24 de janeiro de 2020

Vigilância no que entra pela boca – Saúde

Vigilância no que entra pela boca

Camila Cotta e Ubirajara Jr

O brasileiro está comendo menos arroz com feijão, segundo o Instituto Brasileiro de Geografia e Estatística (IBGE) e isso é negativo. É o que diz a nutricionista Valéria Cristina Provenza Paschoal, que acredita faltar à população aquilo que chama de “educação nutricional”. Junto com empresas privadas, que, em certa medida, já realizam trabalhos de comunicação sobre o valor nutritivo dos alimentos, o poder público deveria realizar campanhas de esclarecimento para que o brasileiro aproveite melhor, inclusive, o que está no seu quintal, defende a nutricionista que dirige uma consultoria preocupada em disseminar “saúde” no contexto da nutrição. Paulista, mestre em Nutrição pela Universidade Federal de São Paulo (Unifesp), Valéria coordena o projeto “Nutrição e Qualidade de Vida”, da Associação Brasileira das Empresas de Refeições Coletivas e é autora do livro “Tratado de Nutrição Esportiva”. Nesta entrevista, ela fala sobre a relação entre alimentação inadequada e obesidade, o aparecimento da diabetes, a reposição hormonal feminina e a importância do acesso à informação sobre o alimentar-se corretamente.

C&T – Qual a diferença entre alimento funcional e nutricional?

Valéria – Alimento nutricional é qualquer alimento, aquele que tem proteínas, sais minerais, aminoácidos. Alimento funcional é aquele que além de ter vitaminas, minerais, aminoácidos, terá outras substâncias fitoquímicas, que são as substâncias bioativas. Esses alimentos funcionais acabam tendo um desempenho diferente no organismo no sentido de prevenir e tratar doenças. Essa é a diferença básica.

C&T – Hoje é grande o número de crianças que se tornam obesas muito cedo. Isso se deve a alimentação, ao tipo de alimento que elas estão consumindo, ou seja, pelas calorias consumidas ou pelo excesso de vitaminas nesses alimentos?

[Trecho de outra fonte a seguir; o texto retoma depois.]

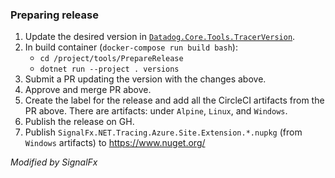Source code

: ### Preparing release

1. Update the desired version in [`Datadog.Core.Tools.TracerVersion`](../tools/Datadog.Core.Tools/TracerVersion.cs).
2. In build container (`docker-compose run build bash`):
    * `cd /project/tools/PrepareRelease`
    * `dotnet run --project . versions`
3. Submit a PR updating the version with the changes above.
4. Approve and merge PR above.
5. Create the label for the release and add all the CircleCI artifacts from the PR above.
There are artifacts: under `Alpine`, `Linux`, and `Windows`.
6. Publish the release on GH.
7. Publish `SignalFx.NET.Tracing.Azure.Site.Extension.*.nupkg` (from `Windows` artifacts) to https://www.nuget.org/

*Modified by SignalFx*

Valéria – Em relação às vitaminas, elas não têm calorias, então elas não engordam. O que tem calorias, são os carboidratos, as proteínas e, principalmente, os lipídeos. O que temos reparado nesses últimos anos é que as crianças começaram a ingerir mais gordura, mais fritura e mais carboidratos, que nós chamamos de carboidratos simples, refrigerante, doces, pães. Esse carboidrato simples acaba aumentando a produção de insulina, que leva à obesidade e a gordura que eleva o valor calórico. Paralelo a isso, o sedentarismo. Cada vez mais as crianças estão mais dentro de casa, em frente ao computador e à televisão. Assim comem mais e têm menos gasto energético. Isso é o que está levando à obesidade.

C&T – Na sua opinião, o brasileiro se alimenta adequadamente? Há mais qualidade ou quantidade na alimentação?

Valéria – Não. O brasileiro já teve um período em que se alimentava adequadamente, principalmente por que tem o hábito de comer o arroz com feijão, proteínas que combinam e tem um valor nutricional interessante e, por outro lado, misturava com carne, carne branca, frango e um pouco de hortaliças. De uns dez a 15 anos para cá, segundo dados do IBGE (Instituto Brasileiro de Geografia e Estatística), a ingestão desses alimentos importantes tem diminuído. Hoje, o brasileiro está comendo muito mal.

C&T – O brasileiro se alimenta mal por que? Por preconceito e por não saber aproveitar o alimento?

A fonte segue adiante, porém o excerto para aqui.